§ Work to be completed:
Return the material unaltered, line by line.

§ Recorded data:
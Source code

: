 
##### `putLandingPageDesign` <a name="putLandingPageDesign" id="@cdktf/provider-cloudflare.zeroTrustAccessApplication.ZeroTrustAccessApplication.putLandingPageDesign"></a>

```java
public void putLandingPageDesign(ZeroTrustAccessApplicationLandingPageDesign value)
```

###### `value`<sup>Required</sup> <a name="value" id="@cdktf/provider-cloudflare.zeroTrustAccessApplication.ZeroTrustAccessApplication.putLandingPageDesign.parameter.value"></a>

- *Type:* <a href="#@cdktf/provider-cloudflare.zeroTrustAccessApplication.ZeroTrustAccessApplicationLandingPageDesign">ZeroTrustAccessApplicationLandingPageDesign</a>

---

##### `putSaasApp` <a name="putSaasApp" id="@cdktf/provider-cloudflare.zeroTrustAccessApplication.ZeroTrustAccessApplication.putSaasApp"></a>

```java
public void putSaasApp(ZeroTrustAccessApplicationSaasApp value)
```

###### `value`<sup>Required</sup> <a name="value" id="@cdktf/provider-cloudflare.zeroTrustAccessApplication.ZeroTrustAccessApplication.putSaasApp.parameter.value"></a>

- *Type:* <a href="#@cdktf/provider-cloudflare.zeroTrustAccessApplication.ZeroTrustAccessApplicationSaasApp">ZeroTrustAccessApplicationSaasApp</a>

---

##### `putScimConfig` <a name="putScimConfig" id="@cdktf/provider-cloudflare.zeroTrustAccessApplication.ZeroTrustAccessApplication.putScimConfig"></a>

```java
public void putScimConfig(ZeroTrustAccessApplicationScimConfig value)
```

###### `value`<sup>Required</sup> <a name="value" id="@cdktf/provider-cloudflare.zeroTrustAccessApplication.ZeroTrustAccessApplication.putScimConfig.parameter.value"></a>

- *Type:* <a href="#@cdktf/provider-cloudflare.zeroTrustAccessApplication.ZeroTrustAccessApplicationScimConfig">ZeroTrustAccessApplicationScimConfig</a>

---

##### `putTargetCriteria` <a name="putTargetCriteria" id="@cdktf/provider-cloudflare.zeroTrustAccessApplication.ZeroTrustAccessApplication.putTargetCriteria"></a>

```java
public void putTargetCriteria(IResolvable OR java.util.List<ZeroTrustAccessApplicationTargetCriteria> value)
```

§ Task solution:
Source code

: 
##### `putLandingPageDesign` <a name="putLandingPageDesign" id="@cdktf/provider-cloudflare.zeroTrustAccessApplication.ZeroTrustAccessApplication.putLandingPageDesign"></a>

```java
public void putLandingPageDesign(ZeroTrustAccessApplicationLandingPageDesign value)
```

###### `value`<sup>Required</sup> <a name="value" id="@cdktf/provider-cloudflare.zeroTrustAccessApplication.ZeroTrustAccessApplication.putLandingPageDesign.parameter.value"></a>

- *Type:* <a href="#@cdktf/provider-cloudflare.zeroTrustAccessApplication.ZeroTrustAccessApplicationLandingPageDesign">ZeroTrustAccessApplicationLandingPageDesign</a>

---

##### `putSaasApp` <a name="putSaasApp" id="@cdktf/provider-cloudflare.zeroTrustAccessApplication.ZeroTrustAccessApplication.putSaasApp"></a>

```java
public void putSaasApp(ZeroTrustAccessApplicationSaasApp value)
```

###### `value`<sup>Required</sup> <a name="value" id="@cdktf/provider-cloudflare.zeroTrustAccessApplication.ZeroTrustAccessApplication.putSaasApp.parameter.value"></a>

- *Type:* <a href="#@cdktf/provider-cloudflare.zeroTrustAccessApplication.ZeroTrustAccessApplicationSaasApp">ZeroTrustAccessApplicationSaasApp</a>

---

##### `putScimConfig` <a name="putScimConfig" id="@cdktf/provider-cloudflare.zeroTrustAccessApplication.ZeroTrustAccessApplication.putScimConfig"></a>

```java
public void putScimConfig(ZeroTrustAccessApplicationScimConfig value)
```

###### `value`<sup>Required</sup> <a name="value" id="@cdktf/provider-cloudflare.zeroTrustAccessApplication.ZeroTrustAccessApplication.putScimConfig.parameter.value"></a>

- *Type:* <a href="#@cdktf/provider-cloudflare.zeroTrustAccessApplication.ZeroTrustAccessApplicationScimConfig">ZeroTrustAccessApplicationScimConfig</a>

---

##### `putTargetCriteria` <a name="putTargetCriteria" id="@cdktf/provider-cloudflare.zeroTrustAccessApplication.ZeroTrustAccessApplication.putTargetCriteria"></a>

```java
public void putTargetCriteria(IResolvable OR java.util.List<ZeroTrustAccessApplicationTargetCriteria> value)
```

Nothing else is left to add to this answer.